Warga Buta Aksara di Bantul Diduga Jadi Korban Manipulasi dalam Proses Alih Kepemilikan Tanah

Mbah Tupon, seorang warga lanjut usia dari Bantul, Daerah Istimewa Yogyakarta, kini menghadapi situasi pelik terkait kepemilikan tanahnya. Ia menduga dirinya menjadi korban praktik manipulasi dalam proses alih kepemilikan tanah miliknya. Pengakuan Mbah Tupon mengungkap bahwa dirinya, yang tidak bisa membaca, diminta untuk menandatangani sejumlah dokumen tanpa penjelasan yang memadai.

Menurut penuturannya, peristiwa tersebut terjadi beberapa waktu lalu. Ia diajak ke suatu tempat di daerah Krapyak, Sewon, Bantul, dan diminta untuk menandatangani dokumen. Mbah Tupon mengaku tidak mengetahui isi dokumen tersebut karena tidak dibacakan atau dijelaskan oleh pihak yang memintanya untuk tanda tangan. Ia hanya diminta untuk menurut dan menandatangani dokumen yang disodorkan.

"Mboten diwacakke, ngertose ken tanda tangan (Tidak dibacakan, tahunya cuma disuruh tanda tangan)," ungkap Mbah Tupon, mengulang apa yang dialaminya. Saat itu, ia ditemani oleh istrinya.

Salah satu dokumen yang ditandatanganinya ternyata berkaitan dengan proses balik nama sertifikat tanah seluas 298 meter persegi. Tanah tersebut dikabarkan telah dibeli oleh seorang anggota DPRD Bantul periode 2019–2024, Bibit Rustamta. Mbah Tupon menceritakan bahwa dirinya sempat dibawa ke kediaman Bibit Rustamta sebelum dibawa ke Krapyak untuk menandatangani dokumen.

"Enjing kula ten Pak Bibit, kula kok diken tandatangan ten Krapyak (Pagi saya ke Pak Bibit, saya kok disuruh tanda tangan di Krapyak)," kata Mbah Tupon, mengingat kembali kejadian tersebut.

Ia juga menirukan ucapan Bibit Rustamta kepadanya saat itu:

"Mbah, kowe manuto wae, rapopo. Pokoke kowe tak kawal seko omah (Mbah, kamu nurut saja, tidak apa-apa. Pokoknya kamu saya kawal dari rumah)."

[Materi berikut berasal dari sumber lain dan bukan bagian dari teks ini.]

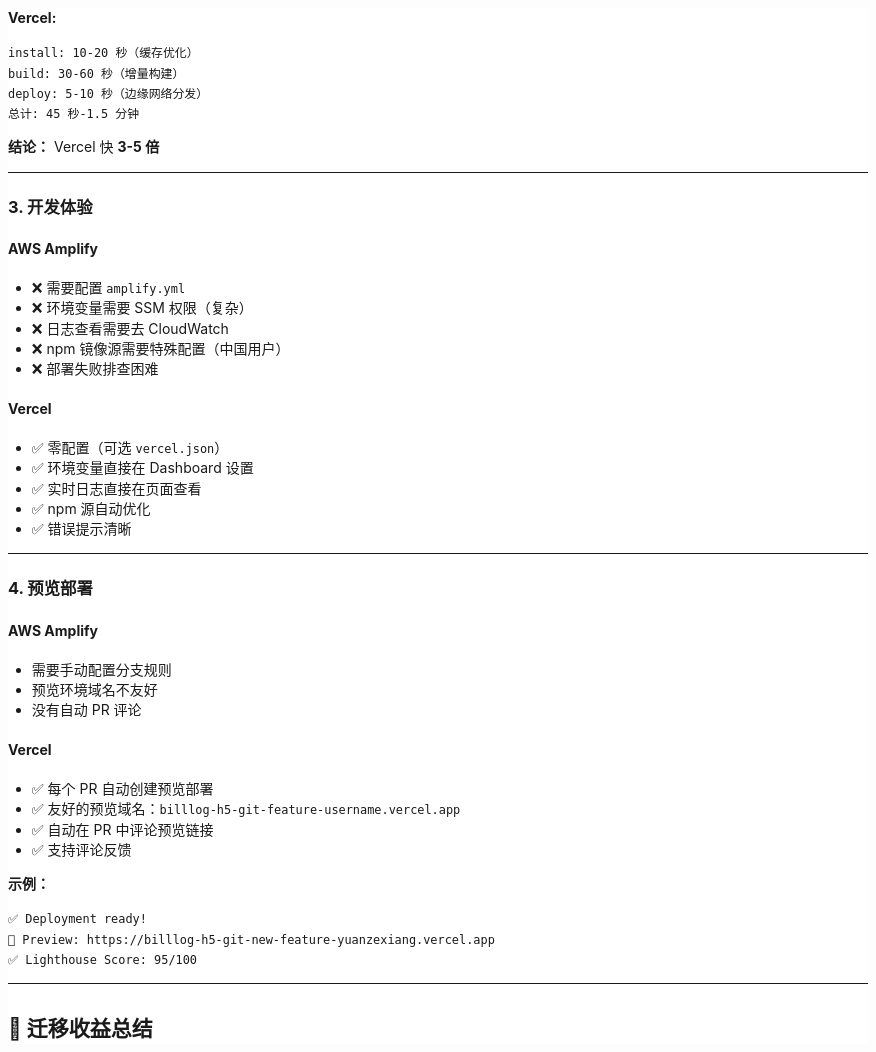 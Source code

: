 **Vercel:**
```
install: 10-20 秒（缓存优化）
build: 30-60 秒（增量构建）
deploy: 5-10 秒（边缘网络分发）
总计: 45 秒-1.5 分钟
```

**结论：** Vercel 快 **3-5 倍**

---

### 3. 开发体验

#### AWS Amplify
- ❌ 需要配置 `amplify.yml`
- ❌ 环境变量需要 SSM 权限（复杂）
- ❌ 日志查看需要去 CloudWatch
- ❌ npm 镜像源需要特殊配置（中国用户）
- ❌ 部署失败排查困难

#### Vercel
- ✅ 零配置（可选 `vercel.json`）
- ✅ 环境变量直接在 Dashboard 设置
- ✅ 实时日志直接在页面查看
- ✅ npm 源自动优化
- ✅ 错误提示清晰

---

### 4. 预览部署

#### AWS Amplify
- 需要手动配置分支规则
- 预览环境域名不友好
- 没有自动 PR 评论

#### Vercel
- ✅ 每个 PR 自动创建预览部署
- ✅ 友好的预览域名：`billlog-h5-git-feature-username.vercel.app`
- ✅ 自动在 PR 中评论预览链接
- ✅ 支持评论反馈

**示例：**
```
✅ Deployment ready!
🔗 Preview: https://billlog-h5-git-new-feature-yuanzexiang.vercel.app
✅ Lighthouse Score: 95/100
```

---

## 🚀 迁移收益总结
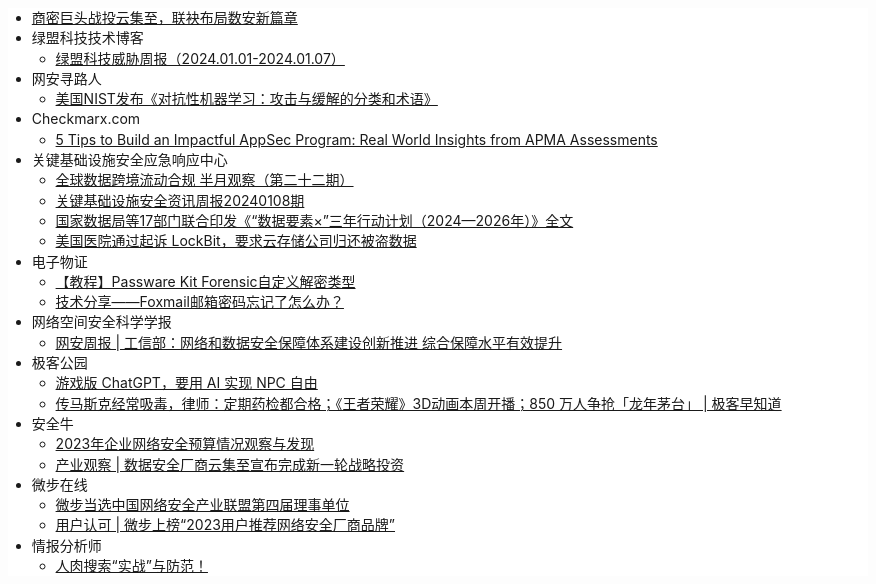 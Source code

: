   - [商密巨头战投云集至，联袂布局数安新篇章](https://mp.weixin.qq.com/s?__biz=MzkxNzA3MTgyNg==&mid=2247507617&idx=3&sn=db376f3cf0420fdc3ed7c4df0f27ac29&chksm=c144ac1cf633250aecc43e3511d6609a4d627074edfbf68bdce5e296b0f618d3198ad8d35556&scene=58&subscene=0#rd)
- 绿盟科技技术博客
  - [绿盟科技威胁周报（2024.01.01-2024.01.07）](https://blog.nsfocus.net/weeklyreport202401/)
- 网安寻路人
  - [美国NIST发布《对抗性机器学习：攻击与缓解的分类和术语》](https://mp.weixin.qq.com/s?__biz=MzIxODM0NDU4MQ==&mid=2247500654&idx=1&sn=289a2ff6801c709aa6bea8afb4235297&chksm=97e97e84a09ef7924560278c60abd474ce6f90087d823c36394f061ef846ce000abc1bb686f0&scene=58&subscene=0#rd)
- Checkmarx.com
  - [5 Tips to Build an Impactful AppSec Program: Real World Insights from APMA Assessments](https://checkmarx.com/blog/5-tips-to-build-an-impactful-appsec-program-real-world-insights-from-apma-assessments/)
- 关键基础设施安全应急响应中心
  - [全球数据跨境流动合规 半月观察（第二十二期）](https://mp.weixin.qq.com/s?__biz=MzkyMzAwMDEyNg==&mid=2247541781&idx=1&sn=3bc7d022de58e3bb96235a50f2f94ad7&chksm=c1e9a844f69e2152d8b335d4c20ac0a39f8e464352a14c874aac5c3c12efa06e3bb881ef6936&scene=58&subscene=0#rd)
  - [关键基础设施安全资讯周报20240108期](https://mp.weixin.qq.com/s?__biz=MzkyMzAwMDEyNg==&mid=2247541781&idx=2&sn=7bd531026c38df2f174e4ff91a982942&chksm=c1e9a844f69e2152c9e2698a918f3774391333e6fce3f1329cee8cb2134ea48898b21bbec0dc&scene=58&subscene=0#rd)
  - [国家数据局等17部门联合印发《“数据要素×”三年行动计划（2024—2026年）》全文](https://mp.weixin.qq.com/s?__biz=MzkyMzAwMDEyNg==&mid=2247541781&idx=3&sn=4e622a6a7902c10ae564bab77c48648f&chksm=c1e9a844f69e2152d549303331204f0eb32b61aa10b402348af54ab4fd725269888888405d63&scene=58&subscene=0#rd)
  - [美国医院通过起诉 LockBit，要求云存储公司归还被盗数据](https://mp.weixin.qq.com/s?__biz=MzkyMzAwMDEyNg==&mid=2247541781&idx=4&sn=ea8ec71ea7ea5218cabda8e94474b365&chksm=c1e9a844f69e2152c7dfe77ef3f591ba717c4b8fdb07772990dc083426425c75aa5677708f22&scene=58&subscene=0#rd)
- 电子物证
  - [【教程】Passware Kit Forensic自定义解密类型](https://mp.weixin.qq.com/s?__biz=MzAwNDcwMDgzMA==&mid=2651046817&idx=1&sn=7b10bf4f32f5bf36466a784a5cf55a37&chksm=80d08c50b7a7054676b63b4473a7a4cff44d9389f49f19e00933ed94313f9f84effcfb4b7a62&scene=58&subscene=0#rd)
  - [技术分享——Foxmail邮箱密码忘记了怎么办？](https://mp.weixin.qq.com/s?__biz=MzAwNDcwMDgzMA==&mid=2651046817&idx=2&sn=19e47da34c9bb23ee888f16934ff8827&chksm=80d08c50b7a705461c8813fa8027c5a52eccc1e7f525ae0155e10d3f0d92e4c2a65b37ff1c4a&scene=58&subscene=0#rd)
- 网络空间安全科学学报
  - [网安周报 | 工信部：网络和数据安全保障体系建设创新推进 综合保障水平有效提升](https://mp.weixin.qq.com/s?__biz=MzI0NjU2NDMwNQ==&mid=2247496901&idx=1&sn=20f62ef1175cf1200cd5e941f4c39564&chksm=e9bfe07bdec8696d40f7cb39d3484b0a58a080e944fd87502a8593fb12e17da761d648060518&scene=58&subscene=0#rd)
- 极客公园
  - [游戏版 ChatGPT，要用 AI 实现 NPC 自由](https://mp.weixin.qq.com/s?__biz=MTMwNDMwODQ0MQ==&mid=2653030471&idx=1&sn=1cfbf35f4fbd2ef69ce4a1b25214be61&chksm=7e5775f14920fce77ddc96fe18ca7aaa63e051eb596ce80dad720ca3a1c47d2dbc3d419f94ba&scene=58&subscene=0#rd)
  - [传马斯克经常吸毒，律师：定期药检都合格；《王者荣耀》3D动画本周开播；850 万人争抢「龙年茅台」 | 极客早知道](https://mp.weixin.qq.com/s?__biz=MTMwNDMwODQ0MQ==&mid=2653030457&idx=1&sn=36584d325aa7c11d27122a06946d24b7&chksm=7e57758f4920fc9911a685557f8037de81d9803d78183dde5a49d476d9a5438c9cbcbd471878&scene=58&subscene=0#rd)
- 安全牛
  - [2023年企业网络安全预算情况观察与发现](https://mp.weixin.qq.com/s?__biz=MjM5Njc3NjM4MA==&mid=2651127194&idx=1&sn=069339b8d7601de7a73a8066aff2bbb9&chksm=bd144d498a63c45f6c8e4bec02f1e7b01faae0f49a448a4d2a73589582de20cef6bd8d7b5c5a&scene=58&subscene=0#rd)
  - [产业观察 | 数据安全厂商云集至宣布完成新一轮战略投资](https://mp.weixin.qq.com/s?__biz=MjM5Njc3NjM4MA==&mid=2651127194&idx=2&sn=3a96ba2c9e1c428472918415917cc427&chksm=bd144d498a63c45f0a4bf86252f66b954f96d53a88e844cd3a2f17145936913047e02b934e12&scene=58&subscene=0#rd)
- 微步在线
  - [微步当选中国网络安全产业联盟第四届理事单位](https://mp.weixin.qq.com/s?__biz=MzI5NjA0NjI5MQ==&mid=2650180104&idx=1&sn=2ba82fc1bb7ca94c7760dcf90e0fad8e&chksm=f44871b4c33ff8a234e48a5ef9afb71812d5500403cace01efa0596fc13705666614d1165f96&scene=58&subscene=0#rd)
  - [​用户认可 | 微步上榜“2023用户推荐网络安全厂商品牌”](https://mp.weixin.qq.com/s?__biz=MzI5NjA0NjI5MQ==&mid=2650180104&idx=2&sn=1ea61d8d05613d95eacbd2e5d05ff0b9&chksm=f44871b4c33ff8a2d1461c2314977fa7e4f45783abd2857619cbe6735a796594857b5f61b064&scene=58&subscene=0#rd)
- 情报分析师
  - [人肉搜索“实战”与防范！](https://mp.weixin.qq.com/s?__biz=MzA3Mjc1MTkwOA==&mid=2650543789&idx=1&sn=bd0d7546c4d07dba9765d4be0c525951&chksm=871138e6b066b1f058b23941abad77a8ebcba47e0342e869f0acc998571a6128223970f58285&scene=58&subscene=0#rd)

Sebelum dibawa ke Krapyak, Mbah Tupon dijemput oleh seorang perempuan bernama Fitri. Fitri mengatakan kepadanya bahwa sertifikat tanahnya tidak akan diubah dan tanahnya masih utuh. Ia hanya mengatakan akan membalik nama yang 298 meter persegi. Namun, sesampainya di Krapyak, Mbah Tupon langsung diminta untuk menandatangani dokumen tanpa penjelasan lebih lanjut.

Kasus yang dialami Mbah Tupon ini menyoroti kerentanan warga lanjut usia dan buta aksara terhadap praktik-praktik yang merugikan, terutama dalam hal transaksi tanah. Kejadian ini menjadi pengingat akan pentingnya perlindungan hukum dan pendampingan yang memadai bagi kelompok rentan dalam setiap proses yang berkaitan dengan hak kepemilikan mereka.